The 2008 “Pro-China” Demonstrations over Tibet and China’s Public Diplomacy
Principal Investigators:
Li Ying and Barry Sautman
After the March 14, 2008 Lhasa riot and for many weeks to come, while protests grew and then subsided in China’s Tibetan areas and while Tibetan exiles and their Western supporters sought to disrupt the Olympic torch relay, ethnic Chinese in North America and Europe mobilized. They staged protests against what they perceived to be an attack on China’s territorial integrity through Western government and media distortions of the situation in Tibet.
Demonstrations of 500 to 15,000 ethnic Chinese people occurred in many cities including Toronto, Vancouver, Calgary, Edmonton, San Francisco and Los Angeles in North America, and London, Paris, Munich, and Stockholm in Europe. Smaller protests took place in many other cities of the two continents and a demonstration of some 5,000 Chinese was held in Australia. These outpourings were the most significant political mobilizations of Chinese overseas since 1989. They were also protests of a very different character than those two decades ago, when the demonstrations following the Tiananmen suppression were sharply critical of the Chinese government.

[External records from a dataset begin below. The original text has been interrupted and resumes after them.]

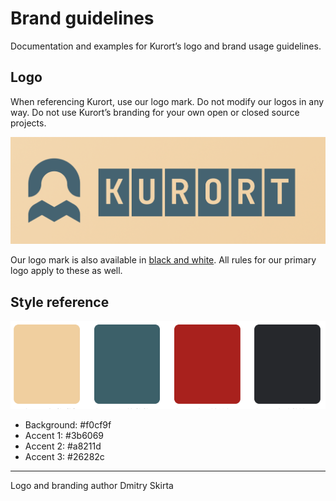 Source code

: # Brand guidelines

Documentation and examples for Kurort’s logo and brand usage guidelines.

## Logo

When referencing Kurort, use our logo mark. Do not modify our logos in any way. Do not use Kurort’s branding for your own open or closed source projects.


![Example Logo](https://github.com/kurort/brand/raw/main/example.png)


Our logo mark is also available in [black and white](https://github.com/kurort/brand/blob/main/kurort.svg). All rules for our primary logo apply to these as well.


## Style reference

![Example Logo](https://github.com/kurort/brand/blob/main/style-color.png)

- Background:   #f0cf9f 
- Accent 1:     #3b6069 
- Accent 2:     #a8211d 
- Accent 3:     #26282c

-----
Logo and branding author Dmitry Skirta
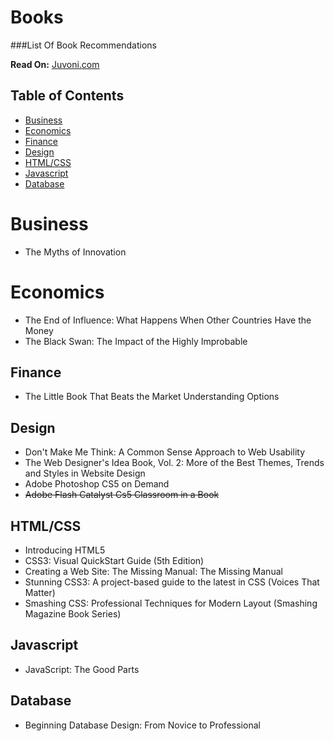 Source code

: # Books
###List Of Book Recommendations

**Read On:** [Juvoni.com](www.juvoni.com)

## Table of Contents

* [Business](#Business)
* [Economics](#Economics)
* [Finance](#Finance)
* [Design](#Design)
* [HTML/CSS](#HTML/CSS)
* [Javascript](#Javascript)
* [Database](#Database)


# Business
- The Myths of Innovation

# Economics
- The End of Influence: What Happens When Other Countries Have the Money
- The Black Swan: The Impact of the Highly Improbable

## Finance
- The Little Book That Beats the Market
Understanding Options


## Design
- Don't Make Me Think: A Common Sense Approach to Web Usability
- The Web Designer's Idea Book, Vol. 2: More of the Best Themes, Trends and Styles in Website Design
- Adobe Photoshop CS5 on Demand
- ~~Adobe Flash Catalyst Cs5 Classroom in a Book~~

## HTML/CSS
- Introducing HTML5
- CSS3: Visual QuickStart Guide (5th Edition)
- Creating a Web Site: The Missing Manual: The Missing Manual
- Stunning CSS3: A project-based guide to the latest in CSS (Voices That Matter)
- Smashing CSS: Professional Techniques for Modern Layout (Smashing Magazine Book Series)

## Javascript
- JavaScript: The Good Parts

## Database
- Beginning Database Design: From Novice to Professional

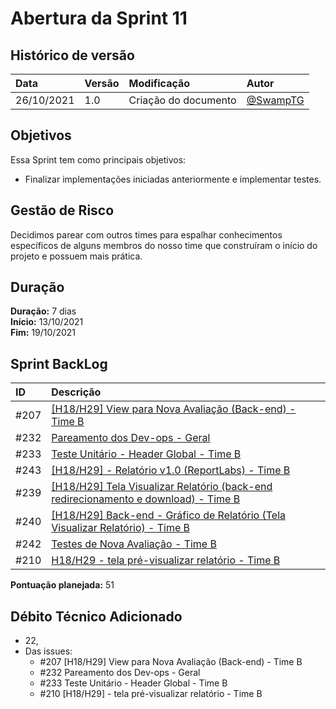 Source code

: # Abertura da Sprint 11

## Histórico de versão

| **Data**   | **Versão** | **Modificação**      | **Autor**                              |
| :--------- | :--------- | :------------------- | :------------------------------------- |
| 26/10/2021 | 1.0        | Criação do documento | [@SwampTG](https://github.com/SwampTG) |

## Objetivos

Essa Sprint tem como principais objetivos:

- Finalizar implementações iniciadas anteriormente e implementar testes.

## Gestão de Risco

Decidimos parear com outros times para espalhar conhecimentos específicos de alguns membros do nosso time que construíram o início do projeto e possuem mais prática.

## Duração

**Duração:** 7 dias
<br>
**Início:** 13/10/2021
<br>
**Fim:** 19/10/2021

## Sprint BackLog

| ID   | Descrição                                                                                                                                                     |
| :--- | :------------------------------------------------------------------------------------------------------------------------------------------------------------ |
| #207 | <!-- 3 - Add Débito -->[[H18/H29] View para Nova Avaliação (Back-end) - Time B](https://github.com/fga-eps-mds/2021-1-hospitalar/issues/207)                  |
| #232 | <!-- Past Débito 6 -->[Pareamento dos Dev-ops - Geral](https://github.com/fga-eps-mds/2021-1-hospitalar/issues/232)                                           |
| #233 | <!-- Débito 8 -->[Teste Unitário - Header Global - Time B](https://github.com/fga-eps-mds/2021-1-hospitalar/issues/233)                                       |
| #243 | <!-- Débito 8 -->[[H18/H29] - Relatório v1.0 (ReportLabs) - Time B](https://github.com/fga-eps-mds/2021-1-hospitalar/issues/243)                              |
| #239 | <!-- 8 -->[[H18/H29] Tela Visualizar Relatório (back-end redirecionamento e download) - Time B ](https://github.com/fga-eps-mds/2021-1-hospitalar/issues/239) |
| #240 | <!-- 8 -->[[H18/H29] Back-end - Gráfico de Relatório (Tela Visualizar Relatório) - Time B ](https://github.com/fga-eps-mds/2021-1-hospitalar/issues/240)      |
| #242 | <!-- 5 -->[Testes de Nova Avaliação - Time B ](https://github.com/fga-eps-mds/2021-1-hospitalar/issues/242)                                                   |
| #210 | <!-- 5 Add Débito -->[H18/H29 - tela pré-visualizar relatório - Time B](https://github.com/fga-eps-mds/2021-1-hospitalar/issues/210)                          |

**Pontuação planejada:** 51

## Débito Técnico Adicionado

- 22,
- Das issues:
  - #207 <!-- 3 - Add Débito -->[H18/H29] View para Nova Avaliação (Back-end) - Time B
  - #232 <!-- 6 Add Débito -->Pareamento dos Dev-ops - Geral
  - #233 <!-- 8 Add Débito -->Teste Unitário - Header Global - Time B
  - #210 <!-- 5 Add Débito -->[H18/H29] - tela pré-visualizar relatório - Time B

This on-going research project examines the public diplomacy implications of the Pro-China demonstrations held in major cities in North America and Western Europe between the Tibetan Riot of March 14 2008, and the Sichuan Earthquake of May 12, 2008.
The investigators will be conducting ethnographic interviews and fieldwork with a diverse range of individuals and groups in the diasporic Chinese communities in North America and Europe. They will also collect a considerable amount of artifacts used for mobilization purposes by the activists during the period. Media discourses on the demonstrations will be analyzed.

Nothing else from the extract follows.